Nope, the vegetation around their feet doesn't grow on beaches, the sharp edge and the size of the waves below clearly shows they are standing on a cliff. Altitude unknown, but if close to Cap Gris-Nez it can easily be 50 meters above sea level:
(https://docs.google.com/drawings/d/e/2PACX-1vTo2pcBW2QnR_eOn1-HVbFQFbb2TuE80Z2ZBD332FqtwLoIiN_HVXf4u0TyfkeQg2ErBf524bUkJcyu/pub?w=577&h=556)
The entirety of the Dover cliffs can be seen.
That picture cannot be used to make such a claim, because we do not have a reference of another picture showing those same cliffs clearly top to bottom, and without such a reference nobody can tell what we see; the entirety of the cliffs or just 84% of the upper part.

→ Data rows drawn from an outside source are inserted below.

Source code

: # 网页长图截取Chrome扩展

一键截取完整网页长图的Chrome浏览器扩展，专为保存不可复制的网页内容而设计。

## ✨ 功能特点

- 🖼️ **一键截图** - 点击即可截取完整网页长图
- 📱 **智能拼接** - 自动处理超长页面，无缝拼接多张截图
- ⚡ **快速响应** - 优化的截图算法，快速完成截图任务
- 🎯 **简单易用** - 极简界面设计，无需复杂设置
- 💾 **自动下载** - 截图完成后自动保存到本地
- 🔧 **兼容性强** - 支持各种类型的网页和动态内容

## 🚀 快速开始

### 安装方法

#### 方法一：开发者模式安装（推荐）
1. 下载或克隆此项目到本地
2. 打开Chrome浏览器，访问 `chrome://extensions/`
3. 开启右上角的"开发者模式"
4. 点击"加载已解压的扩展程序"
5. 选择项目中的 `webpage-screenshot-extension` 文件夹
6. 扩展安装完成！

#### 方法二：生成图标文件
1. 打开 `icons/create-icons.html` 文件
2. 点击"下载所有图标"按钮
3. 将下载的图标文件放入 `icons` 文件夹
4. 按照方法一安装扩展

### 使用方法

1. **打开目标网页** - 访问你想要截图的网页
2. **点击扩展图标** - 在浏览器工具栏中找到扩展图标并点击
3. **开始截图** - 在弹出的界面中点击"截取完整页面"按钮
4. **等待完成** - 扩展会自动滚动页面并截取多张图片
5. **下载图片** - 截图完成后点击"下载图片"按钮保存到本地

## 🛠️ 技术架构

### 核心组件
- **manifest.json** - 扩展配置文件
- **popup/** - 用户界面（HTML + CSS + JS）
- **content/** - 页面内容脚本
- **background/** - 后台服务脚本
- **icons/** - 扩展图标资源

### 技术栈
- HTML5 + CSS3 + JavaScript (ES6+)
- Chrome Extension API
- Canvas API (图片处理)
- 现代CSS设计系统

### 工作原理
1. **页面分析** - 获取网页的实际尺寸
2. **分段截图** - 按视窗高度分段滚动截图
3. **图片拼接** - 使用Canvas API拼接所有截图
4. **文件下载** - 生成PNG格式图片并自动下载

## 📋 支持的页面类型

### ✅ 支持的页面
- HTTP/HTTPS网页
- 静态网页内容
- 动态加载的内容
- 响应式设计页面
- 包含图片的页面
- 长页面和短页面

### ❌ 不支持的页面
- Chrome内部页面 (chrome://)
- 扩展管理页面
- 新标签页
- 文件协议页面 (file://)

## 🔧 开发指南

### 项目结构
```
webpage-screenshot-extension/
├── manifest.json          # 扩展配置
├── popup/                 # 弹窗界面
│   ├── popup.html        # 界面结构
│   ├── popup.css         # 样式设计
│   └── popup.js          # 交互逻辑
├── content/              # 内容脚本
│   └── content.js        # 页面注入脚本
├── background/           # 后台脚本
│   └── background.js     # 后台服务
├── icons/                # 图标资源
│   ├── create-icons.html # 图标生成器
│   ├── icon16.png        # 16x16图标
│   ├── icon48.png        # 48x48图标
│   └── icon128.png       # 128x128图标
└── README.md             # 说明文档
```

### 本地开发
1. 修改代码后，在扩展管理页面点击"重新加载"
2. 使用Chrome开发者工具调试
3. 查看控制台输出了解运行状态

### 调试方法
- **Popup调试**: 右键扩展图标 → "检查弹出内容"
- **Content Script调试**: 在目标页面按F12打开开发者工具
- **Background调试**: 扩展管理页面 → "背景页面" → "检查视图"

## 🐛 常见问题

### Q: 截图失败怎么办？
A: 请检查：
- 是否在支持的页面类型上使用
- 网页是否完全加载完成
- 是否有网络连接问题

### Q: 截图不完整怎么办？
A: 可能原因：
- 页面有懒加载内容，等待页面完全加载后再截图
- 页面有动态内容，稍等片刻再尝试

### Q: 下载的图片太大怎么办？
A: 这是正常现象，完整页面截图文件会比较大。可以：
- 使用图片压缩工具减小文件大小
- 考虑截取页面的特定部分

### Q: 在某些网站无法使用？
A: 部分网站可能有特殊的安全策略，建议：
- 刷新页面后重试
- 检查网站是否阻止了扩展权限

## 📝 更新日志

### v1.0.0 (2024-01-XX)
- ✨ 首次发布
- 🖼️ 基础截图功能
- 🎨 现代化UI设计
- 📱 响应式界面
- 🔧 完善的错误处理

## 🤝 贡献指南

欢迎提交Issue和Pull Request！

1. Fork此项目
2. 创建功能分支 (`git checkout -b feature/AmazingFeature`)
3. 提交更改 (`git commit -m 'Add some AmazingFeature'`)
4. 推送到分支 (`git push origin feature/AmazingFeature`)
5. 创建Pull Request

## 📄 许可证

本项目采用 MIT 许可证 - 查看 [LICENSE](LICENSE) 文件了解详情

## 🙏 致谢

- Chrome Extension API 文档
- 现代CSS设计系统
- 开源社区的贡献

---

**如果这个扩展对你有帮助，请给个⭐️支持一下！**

Just like we should compare this picture of the Toronto skyline:
(https://docs.google.com/drawings/d/e/2PACX-1vQrcCmC1SoFAlP80PxaVVlUcze1MHcY2jkOI3ygqtNh8uqkn72pqKNhRQTN8eikGOV6whPPM0qK3r_6/pub?w=731&h=483)
With this one,
(https://docs.google.com/drawings/d/e/2PACX-1vTT33ZsZ1glVePjcI3Q6F3sHMfM4ZqEDUCBC5wTn3OG3f2GOSiF8_F-3Z_9STlDwcX9KBbB7NRJ2H1C/pub?w=732&h=483)
to see if the first picture is showing the entirety of the Toronto skyline or if a part of it is hidden behind a curved surface of water:
No curvature of the water whatsoever: the boat is not part of either an ascending slope, a midpoint obstacle, or a descending slope.
Did someone ever mention the word "perspective" to you? Probably not.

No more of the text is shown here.